Daha doğrusu burada artık Cehennem Dünyası yoktu.
Etraf karanlıktı ve boş görünüyordu. Ne mekan ne de zaman vardı. Cehennemdeki tüm canlılar dahil, Cehennem Dünyasındaki her şey yok oldu.
Su Zimo ruh bilincini yaydı ve sürekli araştırdı.
Çok geçmeden bir yöne doğru hızlandı.
Bir dakika sonra etrafta akan gizemli bir nehir gördü; bu Nether Nehri’ydi!
Su Zimo’nun mevcut ruh bilinci göz önüne alındığında, bu zaten tüm Nether Nehri’ni kaplayabilir.

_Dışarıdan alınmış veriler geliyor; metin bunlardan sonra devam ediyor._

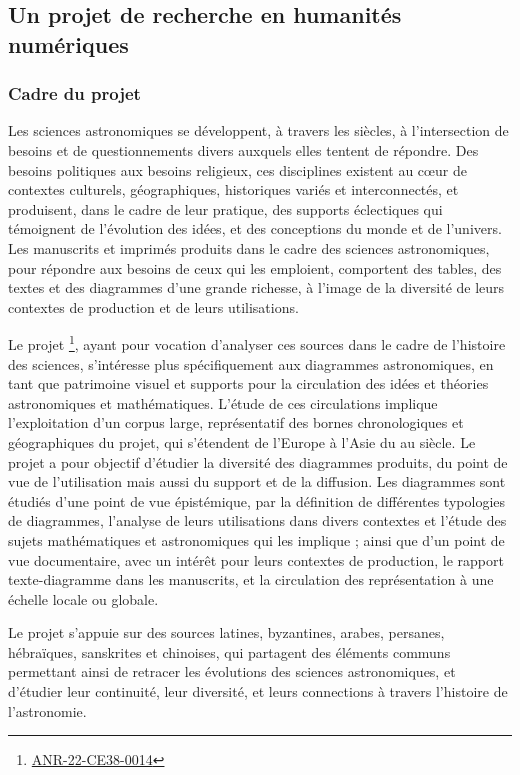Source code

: 
\subsection{Un projet de recherche en humanités numériques}
        \subsubsection{Cadre du projet}
Les sciences astronomiques se développent, à travers les siècles, à l’intersection de besoins et de questionnements divers auxquels elles tentent de répondre. Des besoins politiques aux besoins religieux, ces disciplines existent au cœur de contextes culturels, géographiques, historiques variés et interconnectés, et produisent, dans le cadre de leur pratique, des supports éclectiques qui témoignent de l'évolution des idées, et des conceptions du monde et de l'univers. Les manuscrits et imprimés produits dans le cadre des sciences astronomiques, pour répondre aux besoins de ceux qui les emploient, comportent des tables, des textes et des diagrammes d’une grande richesse, à l’image de la diversité de leurs contextes de production et de leurs utilisations. 

Le projet \eida\footnote{\href{https://anr.fr/Projet-ANR-22-CE38-0014}{ANR-22-CE38-0014}}, ayant pour vocation d'analyser ces sources dans le cadre de l'histoire des sciences, s’intéresse plus spécifiquement aux diagrammes astronomiques, en tant que patrimoine visuel et supports pour la circulation des idées et théories astronomiques et mathématiques. L’étude de ces circulations implique l’exploitation d’un corpus large, représentatif des bornes chronologiques et géographiques du projet, qui s’étendent de l’Europe à l’Asie du \viii au \xviii siècle. Le projet \eida a pour objectif d’étudier la diversité des diagrammes produits, du point de vue de l’utilisation mais aussi du support et de la diffusion. Les diagrammes sont étudiés d’une point de vue épistémique, par la définition de différentes typologies de diagrammes, l’analyse de leurs utilisations dans divers contextes et l’étude des sujets mathématiques et astronomiques qui les implique ; ainsi que d’un point de vue documentaire, avec un intérêt pour leurs contextes de production, le rapport texte-diagramme dans les manuscrits, et la circulation des représentation à une échelle locale ou globale. 

Le projet s’appuie sur des sources latines, byzantines, arabes, persanes, hébraïques, sanskrites et chinoises, qui partagent des éléments communs permettant ainsi de retracer les évolutions des sciences astronomiques, et d’étudier leur continuité, leur diversité, et leurs connections à travers l’histoire de l’astronomie.

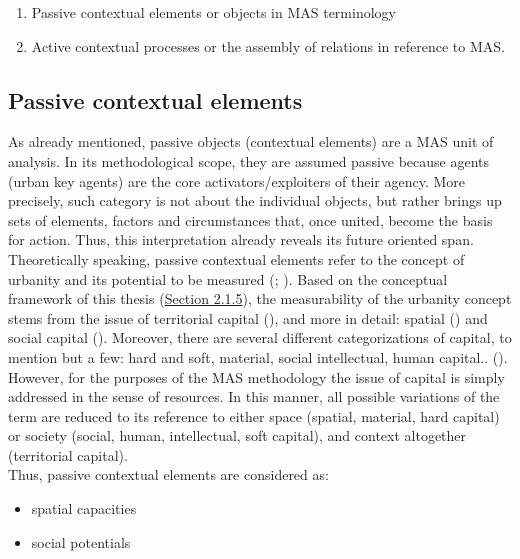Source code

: \documentclass[11pt]{report}
\begin{document}
\begin{enumerate}
\item Passive contextual elements or objects in MAS terminology
\item Active contextual processes or the assembly of relations in reference to MAS.
\end{enumerate}

\subsection{Passive contextual elements}

As already mentioned, passive objects (contextual elements) are a MAS unit of analysis.
In its methodological scope, they are assumed passive because agents (urban key agents) are the core activators/exploiters of their agency.
More precisely, such category is not about the individual objects, but rather brings up sets of elements, factors and circumstances that, once united, become the basis for action. Thus, this interpretation already reveals its future oriented span. 
\\

Theoretically speaking, passive contextual elements refer to the concept of urbanity and its potential to be measured (\cite{Marcus2007}; \cite{Vujosevic2010}).
Based on the conceptual framework of this thesis (\href{Section 2.1.5}{Section 2.1.5}),
the measurability of the urbanity concept stems from the issue of territorial capital (\cite{Camagni and Capello 2012}), and more in detail: spatial (\cite{Marcus2007}) and social capital (\cite{Golubovic2007}).
Moreover, there are several different categorizations of capital, to mention but a few: hard and soft, material, social intellectual, human capital.. (\cite{Healey 1997}). %
\\

However, for the purposes of the MAS methodology the issue of capital is simply addressed in the sense of resources.
In this manner, all possible variations of the term are reduced to its reference to either space (spatial, material, hard capital) or society (social, human, intellectual, soft capital), and context altogether (territorial capital).
\\

Thus, passive contextual elements are considered as:
\begin{itemize}
\item spatial capacities
\item social potentials
\end{itemize}
\end{document}
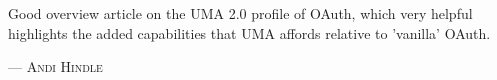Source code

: Good overview article on the UMA 2.0 profile of OAuth, which very helpful highlights the added capabilities that UMA affords relative to 'vanilla' OAuth.
\setlength{\parindent}{0cm}\par\textsc{ --- Andi Hindle }\par\vspace{12pt}\setlength{\parindent}{15pt}
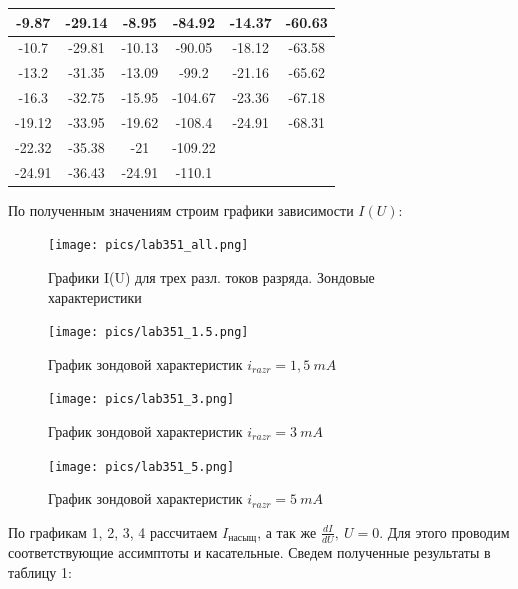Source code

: \begin{table}[!]
\begin{center}
\begin{tabular}{| c | c | c | c | c | c |}
        \hline
        -9.87 & -29.14 & -8.95 & -84.92 & -14.37 & -60.63\\
        \hline
        -10.7 & -29.81 & -10.13 & -90.05 & -18.12 & -63.58\\
        \hline
        -13.2 & -31.35 & -13.09 & -99.2 & -21.16 & -65.62\\
        \hline
        -16.3 & -32.75 & -15.95 & -104.67 & -23.36 & -67.18\\
        \hline
        -19.12 & -33.95 & -19.62 & -108.4 & -24.91 & -68.31\\
        \hline
        -22.32 & -35.38 & -21 & -109.22 &  & \\
        \hline
        -24.91 & -36.43 & -24.91 & -110.1 &  & \\
        \hline
  	\end{tabular}
  \end{center}
\label{A_table}
\end{table}

По полученным значениям строим графики зависимости $I(U)$:

\begin{figure}[h!]
	\centering
	\texttt{[image: pics/lab351\_all.png]}
	\caption{Графики I(U) для трех разл. токов разряда. Зондовые характеристики}
	\label{C}
\end{figure}

\begin{figure}[h!]
	\centering
	\texttt{[image: pics/lab351\_1.5.png]}
	\caption{График зондовой характеристик $i_{razr} = 1,5 \: mA$}
	\label{C}
\end{figure}


\begin{figure}[h!]
	\centering
	\texttt{[image: pics/lab351\_3.png]}
	\caption{График зондовой характеристик $i_{razr} = 3 \: mA$}
	\label{C}
\end{figure}

\begin{figure}[h!]
	\centering
	\texttt{[image: pics/lab351\_5.png]}
	\caption{График зондовой характеристик $i_{razr} = 5 \: mA$}
	\label{C}
\end{figure}


\newpage


По графикам 1, 2, 3, 4 рассчитаем $I_{насыщ}$, а так же $\frac{dI}{dU}, \: U = 0$.
Для этого проводим соответствующие ассимптоты и касательные. Сведем полученные результаты в таблицу 1:

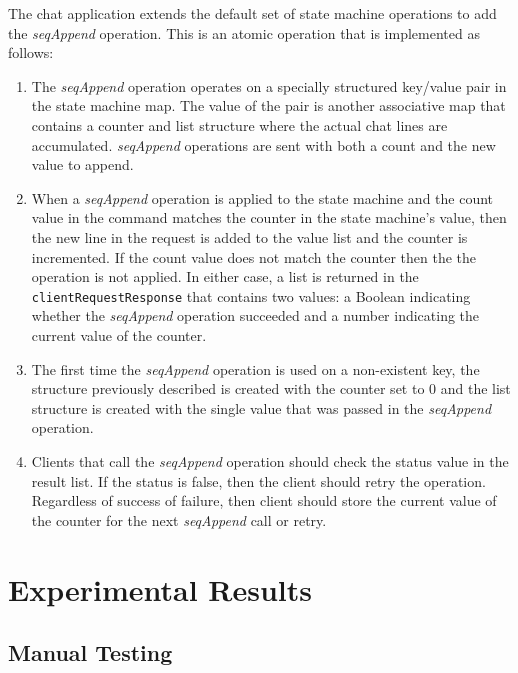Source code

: \documentclass[conference,compsoc]{./IEEEtran/IEEEtran}
\begin{document}

The chat application extends the default set of state machine
operations to add the \emph{seqAppend} operation. This is an atomic
operation that is implemented as follows:

\begin{enumerate}
\item The \emph{seqAppend} operation operates on a specially
    structured key/value pair in the state machine map. The value of
    the pair is another associative map that contains a counter and
    list structure where the actual chat lines are accumulated.
    \emph{seqAppend} operations are sent with both a count and the new
    value to append.
\item When a \emph{seqAppend} operation is applied to the state
    machine and the count value in the command matches the counter in
    the state machine's value, then the new line in the request is
    added to the value list and the counter is incremented. If the
    count value does not match the counter then the the operation is
    not applied. In either case, a list is returned in the
    \texttt{clientRequestResponse} that contains two values: a Boolean
    indicating whether the \emph{seqAppend} operation succeeded and
    a number indicating the current value of the counter.
\item The first time the \emph{seqAppend} operation is used on
    a non-existent key, the structure previously described is created
    with the counter set to 0 and the list structure is created with
    the single value that was passed in the \emph{seqAppend}
    operation.
\item Clients that call the \emph{seqAppend} operation should check
    the status value in the result list. If the status is false, then
    the client should retry the operation. Regardless of success of
    failure, then client should store the current value of the counter
    for the next \emph{seqAppend} call or retry.
\end{enumerate}

\section{Experimental Results}


\ifdefined\OPTIONAL

\subsection{Manual Testing}
\end{document}
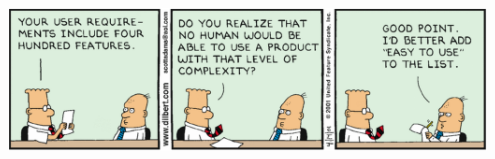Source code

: \documentclass{../../slides-style}
\begin{document}
    \begin{frame}
        \begin{center}
            \includegraphics[width=0.95\textwidth]{dilbert.png}
        \end{center}
    \end{frame}
\end{document}
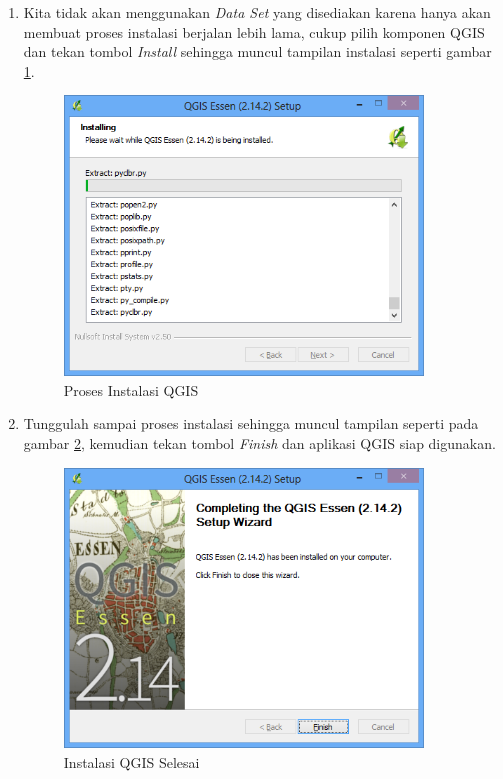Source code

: \begin{enumerate}[A.]
\begin{enumerate}[1.]
\item Kita tidak akan menggunakan \textit{Data Set} yang disediakan karena hanya akan membuat proses instalasi berjalan lebih lama, cukup pilih komponen QGIS dan tekan tombol \textit{Install} sehingga muncul tampilan instalasi seperti gambar \ref{fig:prosesinstalasi}.

\begin{figure}
  \centering
  \includegraphics[width=0.9\textwidth]{./resources/install-win/006-installing}
  \caption{Proses Instalasi QGIS}
  \label{fig:prosesinstalasi}
\end{figure}

\item Tunggulah sampai proses instalasi sehingga muncul tampilan seperti pada gambar \ref{fig:finishinstalasi}, kemudian tekan tombol \textit{Finish} dan aplikasi QGIS siap digunakan.

\begin{figure}
  \centering
  \includegraphics[width=0.9\textwidth]{./resources/install-win/007-finished}
  \caption{Instalasi QGIS Selesai}
  \label{fig:finishinstalasi}
\end{figure}


\end{enumerate}
\end{enumerate}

Ancak ruh bilinci hala Nether Nehri’nin merkezindeki Kan Denizini araştıramıyordu.
Ruhsal bilincinin araştırma yapmasına izin verdikten sonra, Nether Nehri’nin başlangıçta bağlı olduğu Cehennem Dao’su, Hayalet Dao’su, Canavar Dao’su ve Asura Dao’nun çoktan ortadan kaybolduğunu fark etti!
Su Zimo sessiz kaldı.
İblis Lordu, İmparatoriçe Evil ve Brahma Hayalet Anne, büyük chiliocosm’a yükselmeyi seçtiler ve kendi dünyalarını ellerinden aldılar.
Cehennem Dünyasının ortadan kaybolması, Cehennem Efendisi öldükten sonra orta chiliokozmosta yeniden doğmayı seçmediği anlamına geliyordu.
Cehennem Lordu, Su Zimo’nun orta chiliokozmosta Büyük İmparator olduktan sonra burada hiç şansı olmadığını anlamış olmalı!
Hatta Su Zimo tarafından bir kez daha hapsedilebilir, bastırılabilir ve bir daha gün ışığını göremeyebilir!
Cehennemin Efendisi’nin bu seçimi yapmasının nedeni, Büyük Avici’de hapsedilme gibi acı bir deneyim yaşamasıydı.
Cehennem Efendisi’nin ayrılışı, orta dünya ikliminde gizli bir tehlikenin daha az olduğu anlamına geliyordu.
Ancak Netherworld hala ortalıktaydı!
Cennetsel Divan çoktan paramparça olmuştu. İblis Lordu, İmparatoriçe Evil, Brahma Hayalet Anne ve hatta Cehennemin Efendisi çoktan ayrılmış ve büyük chiliocosm’a yükselmişti. Ancak Feng Du henüz ayrılmamıştı.
Su Zimo Nether Nehri’nin kenarında sessizce duruyordu.
Şeytan Lordu, İmparatoriçe Evil ve diğerlerinden farklı olan yalnızca Feng Du değildi.
Cehennem Dünyası bile ona Cehennem Dünyası ve Hayalet Dünyasından farklı olduğuna dair tarif edilemez bir his veriyordu.
Su Zimo hareket etti ve Cehennem Dünyasına doğru yola çıktı.
Feng Du hala hayatta olmalı!
2000 yıl önce, Feng Du, Martial Dao Prime Body tarafından ölesiye dövüldükten sonra, ikincisi, Cehennem’de Feng Du’nun izlerini aramaya çalıştı ama hiçbir şey bulamadı.
O sırada Cennet Fethi Savaşı yaklaşıyordu ve önünde büyük bir düşman vardı. Dövüş Dao Prime Bedeninin araştırmak için fazla zamanı yoktu.
Bu sefer, Cennet Fethi Savaşı sona erdikten ve orta chiliocosm tehlikesi çözüldükten sonra, Su Zimo’nun Cehennem Dünyası’nın sırlarını araştırmak için yeterli zamanı vardı!